El otro día visité por la tarde a
mis padres. Subí a su habitación y estaba
mi madre echándose la siesta. Me senté en un sofá que está al lado de la cama. Conversamos unos
minutos; quizás por comodidad, me acerqué a ella y me tumbé a su lado, los dos
seguíamos hablando de varios temas intrascendentes y algo divertidos. En un
momento dado la contemplé mientras hablábamos, noté la complicidad que estábamos disfrutando; casi sin darme cuenta, fui más allá en mi pensamiento;
me fijé en cómo movía su mano derecha, la cual estaba a mi alcance; súbitamente,
me percaté de que hacía mucho tiempo que no le cogía su mano, -al menos no en un
contexto nada usual como ese-, al pensar en ello, me dio algo de pudor, pero
debía hacerlo; lo hice. Abracé su mano con mi mano, y sentí el placer de la
confidencia, de la unión madre e hijo; un respeto inducido por la mano que me
ha visto nacer, me ha criado y me ha educado. Fue un acto de comunión íntimo y que viví con gran
intensidad, como si el tiempo se dilatara. Después, tras salir de su casa, reflexioné
sobre este momento, y me alegré de haber arriesgado mi mano en busca de la
suya. A menudo, entre padres e hijos no hay
señales de cariño, en otros casos, estos son constantes y rutinarios. Aunque yo soy de naturaleza cariñosa, quizás sería bonita la dosificación de los gestos
de cariño entre padres e hijos; Tal como
plantea el gran Robert Bresson en sus films, en los que la aparente sobriedad comunicante
de cada escena encierra un silencioso pero constante caudal acumulativo emocional.

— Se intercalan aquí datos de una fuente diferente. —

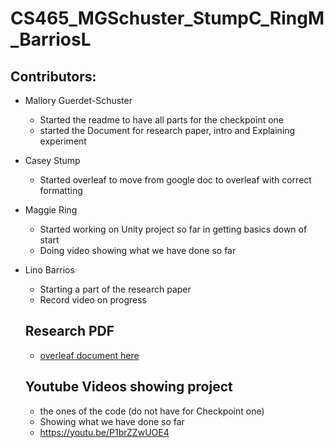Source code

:# CS465_MGSchuster_StumpC_RingM_BarriosL

## Contributors:
* Mallory Guerdet-Schuster
    * Started the readme to have all parts for the checkpoint one 
    * started the Document for research paper, intro and Explaining experiment
* Casey Stump
  * Started overleaf to move from google doc to overleaf with correct formatting 
* Maggie Ring
  * Started working on Unity project so far in getting basics down of start
  * Doing video showing what we have done so far
* Lino Barrios
  * Starting a part of the research paper
  * Record video on progress 

  ## Research PDF
  * [overleaf document here](https://www.overleaf.com/read/msxcfwxjstyy#edbfe8)
 
  ## Youtube Videos showing project
  * the ones of the code (do not have for Checkpoint one)
  * Showing what we have done so far
  * https://youtu.be/P1brZZwUOE4
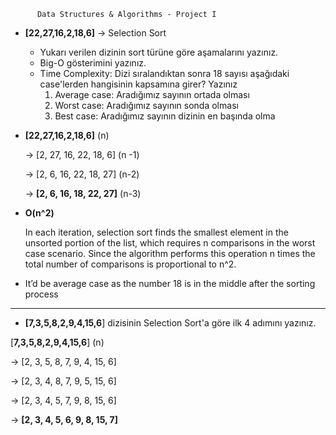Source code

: 
          Data Structures & Algorithms - Project I

- **[22,27,16,2,18,6]** → Selection Sort
    - Yukarı verilen dizinin sort türüne göre aşamalarını yazınız.
    - Big-O gösterimini yazınız.
    - Time Complexity: Dizi sıralandıktan sonra 18 sayısı aşağıdaki case'lerden hangisinin kapsamına girer? Yazınız
        1. Average case: Aradığımız sayının ortada olması
        2. Worst case: Aradığımız sayının sonda olması
        3. Best case: Aradığımız sayının dizinin en başında olma

- **[22,27,16,2,18,6]** (n)
    
    → [2, 27, 16, 22, 18, 6] (n -1)
    
    → [2, 6, 16, 22, 18, 27] (n-2)
    
    → **[2, 6, 16, 18, 22, 27]** (n-3)
    

- **O(n^2)**
    
    In each iteration, selection sort finds the smallest element in the unsorted portion of the list, which requires n comparisons in the worst case scenario. Since the algorithm performs this operation n times the total number of comparisons is proportional to n^2.
    

- It’d be average case as the number 18 is in the middle after the sorting process

---

- **[7,3,5,8,2,9,4,15,6**] dizisinin Selection Sort'a göre ilk 4 adımını yazınız.

[**7,3,5,8,2,9,4,15,6**] (n)

→ [2, 3, 5, 8, 7, 9, 4, 15, 6]

→ [2, 3, 4, 8, 7, 9, 5, 15, 6]

→ [2, 3, 4, 5, 7, 9, 8, 15, 6]

→ **[2, 3, 4, 5, 6, 9, 8, 15, 7]**
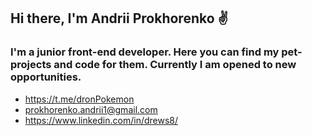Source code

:## Hi there, I'm Andrii Prokhorenko ✌

### I'm a junior front-end developer. Here you can find my pet-projects and code for them. Currently I am opened to new opportunities.
- https://t.me/dronPokemon
- prokhorenko.andrii1@gmail.com
- https://www.linkedin.com/in/drews8/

El sentido del film contiene un recorrido hacia el final, toda la
energía emotiva de los personajes se libera a modo de clímax en la última
escena, y por fin entiendes la dimensión
espiritual del film, lo sientes dentro
de ti; pues así fue, cómo si todo el
tiempo que pasó hasta que abracé la mano
de mi madre con la mía representase el cenit de un proceso de pequeñas confidencias
y complicidades acumulados desde hace tiempo.